Can the paleface read the riddle? Has he eyes to see the signs ?
Or thinketh he that snow will lie forever on the pines ?
That housed-up life can triumph for the mastery of state,
Or cushioned chairs produce a race destined to dominate ?

Behold, the things your hands have done, the power your arts have won—
Behold, those things shall vanish as the snow before the sun;
The snow that smothered out the red—ah, hear it if you can—
Shall leave the earth as suddenly, and leave it brown and tan.

Hear ye a little lesson — surely ye know its worth —
Only an outdoor nation can be master of the earth;
Soon as ye seek your couches, soft with the spoils of trade —
See well to your outer trenches before the mines are laid!

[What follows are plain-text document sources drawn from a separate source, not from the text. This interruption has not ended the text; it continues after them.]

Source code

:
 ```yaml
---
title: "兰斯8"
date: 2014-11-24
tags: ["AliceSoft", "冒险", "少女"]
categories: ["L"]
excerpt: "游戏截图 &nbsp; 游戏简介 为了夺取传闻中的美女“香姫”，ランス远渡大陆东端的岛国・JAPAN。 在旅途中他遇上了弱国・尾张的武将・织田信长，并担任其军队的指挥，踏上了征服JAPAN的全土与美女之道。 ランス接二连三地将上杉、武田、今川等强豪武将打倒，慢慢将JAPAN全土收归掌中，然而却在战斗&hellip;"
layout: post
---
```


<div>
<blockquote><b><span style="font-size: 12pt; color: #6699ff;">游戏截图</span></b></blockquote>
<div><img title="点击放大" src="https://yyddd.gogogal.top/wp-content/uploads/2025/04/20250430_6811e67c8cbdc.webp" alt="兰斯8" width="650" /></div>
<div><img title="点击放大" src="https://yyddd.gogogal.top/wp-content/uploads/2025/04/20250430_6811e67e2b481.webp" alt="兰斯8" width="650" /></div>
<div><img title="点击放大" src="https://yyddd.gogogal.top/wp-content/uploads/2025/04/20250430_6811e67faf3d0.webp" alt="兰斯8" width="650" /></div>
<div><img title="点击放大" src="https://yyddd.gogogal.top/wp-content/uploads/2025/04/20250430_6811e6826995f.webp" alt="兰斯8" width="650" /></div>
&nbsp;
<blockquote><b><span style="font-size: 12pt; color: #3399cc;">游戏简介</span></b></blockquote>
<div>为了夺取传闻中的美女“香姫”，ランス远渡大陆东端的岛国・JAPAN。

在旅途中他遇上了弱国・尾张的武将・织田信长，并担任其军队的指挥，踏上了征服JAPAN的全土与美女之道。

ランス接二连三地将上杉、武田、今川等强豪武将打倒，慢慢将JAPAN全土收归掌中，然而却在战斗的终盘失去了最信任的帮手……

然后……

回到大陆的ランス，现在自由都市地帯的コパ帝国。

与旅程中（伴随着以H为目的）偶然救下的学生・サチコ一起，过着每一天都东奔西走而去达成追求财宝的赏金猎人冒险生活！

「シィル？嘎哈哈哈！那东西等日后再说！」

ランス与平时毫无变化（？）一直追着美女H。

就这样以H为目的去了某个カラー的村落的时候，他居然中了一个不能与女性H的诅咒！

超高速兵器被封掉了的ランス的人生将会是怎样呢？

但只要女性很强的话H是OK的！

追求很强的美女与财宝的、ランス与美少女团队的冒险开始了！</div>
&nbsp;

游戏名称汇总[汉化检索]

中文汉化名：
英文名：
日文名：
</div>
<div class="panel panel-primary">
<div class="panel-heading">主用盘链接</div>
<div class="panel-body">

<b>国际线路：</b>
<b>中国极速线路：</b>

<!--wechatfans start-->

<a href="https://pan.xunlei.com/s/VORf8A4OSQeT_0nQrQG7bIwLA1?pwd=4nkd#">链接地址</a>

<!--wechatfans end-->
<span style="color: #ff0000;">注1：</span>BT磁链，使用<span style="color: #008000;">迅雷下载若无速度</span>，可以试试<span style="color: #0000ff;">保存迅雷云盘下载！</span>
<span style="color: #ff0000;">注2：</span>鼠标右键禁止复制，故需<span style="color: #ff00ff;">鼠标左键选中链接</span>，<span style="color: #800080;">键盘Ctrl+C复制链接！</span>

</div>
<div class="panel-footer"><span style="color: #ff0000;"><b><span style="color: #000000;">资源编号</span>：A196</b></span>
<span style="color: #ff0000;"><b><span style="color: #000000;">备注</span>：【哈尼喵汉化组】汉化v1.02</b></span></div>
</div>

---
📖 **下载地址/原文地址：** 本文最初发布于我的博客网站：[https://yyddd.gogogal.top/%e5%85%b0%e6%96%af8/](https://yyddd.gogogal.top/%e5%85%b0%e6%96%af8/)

' Hear ye a little lesson—can ye the truth divine ?
Milk ye may mix with water, and water will mix with wine;
Mix as ye may on your prairies, mix in your hope and toil,
But know in all your mixing that water won't mix with oil!'

In the dingy dusk of his deerskin tent sat the chief of a dying race,
And the glow of holy prophecy lit up his rugged face,
And the foremost light of the setting sun fell far on an eastern land, —
And who shall save the paleface if he will not understand?